Remember the cycle that helps us remember the identities for various powers of 𝑖 is as shown. So we can do one of two things. Our first method is to use the laws of exponents to essentially unsimplify our expression a little. We know that 𝑥 to the power of 𝑎 times 𝑥 to the power of 𝑏 is the same as 𝑥 to the power of 𝑎 plus 𝑏. So we can reverse this and say that 𝑖 to the power of 16𝑛 minus 35 is equal to 𝑖 to the power of 16𝑛 times 𝑖 to the power of negative 35.

𝑖 to the power of 16𝑛 can actually be further written as 𝑖 to the power of four to the power of four 𝑛. This corresponds to the part of our cycle 𝑖 to the power of four 𝑛. So we can see that 𝑖 to the power of 16𝑛 can be written as one. And what about 𝑖 to the power of negative 35? This one is a little more complicated. We’re going to write negative 35 in the form four 𝑎 plus 𝑏, where 𝑏 can take the values zero, one, two, or three to correspond with the values in our cycle. It’s the same as four times negative nine plus one.

Remember four times negative nine is negative 36 and adding one gets us negative 35. And we chose negative nine instead of negative eight as we needed 𝑏 to be zero, one, two, or three. And we certainly don’t want it to be a negative value. So 𝑖 to the power of negative 35 will have the same result as 𝑖 to the power of four 𝑛 plus one in our cycle; that’s 𝑖. So 𝑖 to the power of 16𝑛 minus 35 is one multiplied by 𝑖 which is 𝑖.

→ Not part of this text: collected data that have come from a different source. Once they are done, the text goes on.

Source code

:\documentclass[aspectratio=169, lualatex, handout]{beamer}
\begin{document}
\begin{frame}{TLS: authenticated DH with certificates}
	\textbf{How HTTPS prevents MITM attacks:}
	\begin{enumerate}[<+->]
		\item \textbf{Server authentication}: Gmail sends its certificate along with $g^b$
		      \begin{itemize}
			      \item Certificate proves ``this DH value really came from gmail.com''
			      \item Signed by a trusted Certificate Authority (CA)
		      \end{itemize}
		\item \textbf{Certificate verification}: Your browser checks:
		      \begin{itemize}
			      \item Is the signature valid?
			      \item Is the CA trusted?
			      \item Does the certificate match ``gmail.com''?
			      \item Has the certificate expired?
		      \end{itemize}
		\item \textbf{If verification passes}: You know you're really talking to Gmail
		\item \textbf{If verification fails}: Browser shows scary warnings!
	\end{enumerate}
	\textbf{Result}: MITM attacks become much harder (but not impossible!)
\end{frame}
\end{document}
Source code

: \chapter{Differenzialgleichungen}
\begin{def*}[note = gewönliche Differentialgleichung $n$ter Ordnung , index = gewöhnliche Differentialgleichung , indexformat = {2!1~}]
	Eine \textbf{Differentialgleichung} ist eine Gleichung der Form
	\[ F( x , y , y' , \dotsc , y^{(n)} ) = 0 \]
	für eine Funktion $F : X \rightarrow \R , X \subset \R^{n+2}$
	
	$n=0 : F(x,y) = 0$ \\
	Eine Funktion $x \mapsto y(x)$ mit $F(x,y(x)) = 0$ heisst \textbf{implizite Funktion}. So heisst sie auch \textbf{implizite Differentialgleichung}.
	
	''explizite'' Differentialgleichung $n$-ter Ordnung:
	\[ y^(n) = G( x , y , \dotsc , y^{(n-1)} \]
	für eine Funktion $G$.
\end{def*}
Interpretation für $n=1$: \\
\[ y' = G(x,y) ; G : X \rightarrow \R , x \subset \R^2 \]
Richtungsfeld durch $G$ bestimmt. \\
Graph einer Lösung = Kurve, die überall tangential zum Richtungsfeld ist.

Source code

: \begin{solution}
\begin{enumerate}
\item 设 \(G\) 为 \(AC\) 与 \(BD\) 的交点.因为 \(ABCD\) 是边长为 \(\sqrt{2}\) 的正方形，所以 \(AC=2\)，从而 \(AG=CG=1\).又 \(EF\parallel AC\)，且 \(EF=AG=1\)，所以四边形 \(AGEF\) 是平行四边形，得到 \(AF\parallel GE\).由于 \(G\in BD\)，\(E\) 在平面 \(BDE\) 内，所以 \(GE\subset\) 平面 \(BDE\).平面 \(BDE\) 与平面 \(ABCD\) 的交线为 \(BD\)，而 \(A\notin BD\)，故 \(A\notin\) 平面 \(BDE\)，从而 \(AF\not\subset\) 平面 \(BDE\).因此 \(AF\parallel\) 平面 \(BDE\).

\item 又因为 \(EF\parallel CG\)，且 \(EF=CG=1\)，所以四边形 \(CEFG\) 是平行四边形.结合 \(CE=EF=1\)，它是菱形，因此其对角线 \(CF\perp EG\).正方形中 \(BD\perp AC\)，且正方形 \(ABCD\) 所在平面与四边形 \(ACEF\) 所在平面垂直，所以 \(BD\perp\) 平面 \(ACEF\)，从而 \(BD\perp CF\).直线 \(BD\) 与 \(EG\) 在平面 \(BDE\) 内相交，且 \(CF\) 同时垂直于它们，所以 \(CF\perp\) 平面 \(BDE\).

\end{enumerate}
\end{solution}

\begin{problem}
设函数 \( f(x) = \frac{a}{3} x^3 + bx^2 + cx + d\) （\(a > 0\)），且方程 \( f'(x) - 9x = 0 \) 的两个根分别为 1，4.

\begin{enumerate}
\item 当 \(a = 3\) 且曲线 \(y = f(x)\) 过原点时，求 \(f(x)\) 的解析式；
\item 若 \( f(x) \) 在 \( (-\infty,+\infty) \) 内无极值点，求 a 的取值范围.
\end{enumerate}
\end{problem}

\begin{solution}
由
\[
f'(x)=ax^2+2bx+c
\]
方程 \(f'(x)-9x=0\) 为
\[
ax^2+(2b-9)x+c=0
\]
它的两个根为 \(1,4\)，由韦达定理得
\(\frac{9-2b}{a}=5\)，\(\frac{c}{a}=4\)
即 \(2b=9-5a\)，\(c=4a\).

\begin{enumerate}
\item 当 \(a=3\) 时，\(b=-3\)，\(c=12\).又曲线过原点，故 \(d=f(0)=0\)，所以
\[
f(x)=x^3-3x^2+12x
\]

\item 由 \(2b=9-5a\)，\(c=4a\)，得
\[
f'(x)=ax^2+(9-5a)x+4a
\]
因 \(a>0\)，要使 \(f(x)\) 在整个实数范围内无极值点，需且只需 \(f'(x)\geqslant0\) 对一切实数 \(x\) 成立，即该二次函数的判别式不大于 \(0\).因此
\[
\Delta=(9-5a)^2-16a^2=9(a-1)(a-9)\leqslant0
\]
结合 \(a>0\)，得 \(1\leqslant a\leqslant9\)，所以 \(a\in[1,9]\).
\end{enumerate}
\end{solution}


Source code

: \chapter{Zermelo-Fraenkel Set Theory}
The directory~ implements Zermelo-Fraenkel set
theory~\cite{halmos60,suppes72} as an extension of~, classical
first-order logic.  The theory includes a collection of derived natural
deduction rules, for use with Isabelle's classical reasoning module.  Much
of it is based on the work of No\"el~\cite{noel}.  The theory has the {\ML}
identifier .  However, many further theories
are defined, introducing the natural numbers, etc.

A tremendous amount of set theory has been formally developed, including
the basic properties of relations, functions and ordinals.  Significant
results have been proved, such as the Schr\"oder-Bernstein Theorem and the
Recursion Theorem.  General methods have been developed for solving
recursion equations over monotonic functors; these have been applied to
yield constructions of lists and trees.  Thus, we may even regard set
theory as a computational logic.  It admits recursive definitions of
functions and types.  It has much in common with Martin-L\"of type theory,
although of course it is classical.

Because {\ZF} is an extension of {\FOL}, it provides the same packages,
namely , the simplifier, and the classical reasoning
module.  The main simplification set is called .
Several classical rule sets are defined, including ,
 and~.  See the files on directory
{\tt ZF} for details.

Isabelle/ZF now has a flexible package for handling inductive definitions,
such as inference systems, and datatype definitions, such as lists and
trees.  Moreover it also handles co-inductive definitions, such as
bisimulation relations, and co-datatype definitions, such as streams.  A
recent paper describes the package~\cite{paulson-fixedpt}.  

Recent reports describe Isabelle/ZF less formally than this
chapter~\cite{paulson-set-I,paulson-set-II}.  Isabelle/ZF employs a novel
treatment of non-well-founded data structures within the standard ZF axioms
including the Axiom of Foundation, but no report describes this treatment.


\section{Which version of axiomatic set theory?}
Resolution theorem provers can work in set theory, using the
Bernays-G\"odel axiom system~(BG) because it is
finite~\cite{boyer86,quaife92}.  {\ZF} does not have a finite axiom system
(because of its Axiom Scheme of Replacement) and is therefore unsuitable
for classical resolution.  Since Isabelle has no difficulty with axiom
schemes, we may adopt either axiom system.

Let’s have a look at the alternative method. Here we would have jumped straight into writing the power — that’s 16 𝑛 minus 35 — in the form four 𝑎 plus 𝑏, where 𝑏 again is zero, one, two, or three. We can write 16𝑛 as four times four 𝑛 and negative 35 as four times negative nine plus one. We can factor this expression and we see that 16 𝑛 minus 35 is the same as four multiplied by four 𝑛 minus nine plus one. So we can see that once again 𝑖 to the power of 16𝑛 minus 35 will have the same result as 𝑖 to the power of four 𝑛 plus one in our cycle; that’s 𝑖.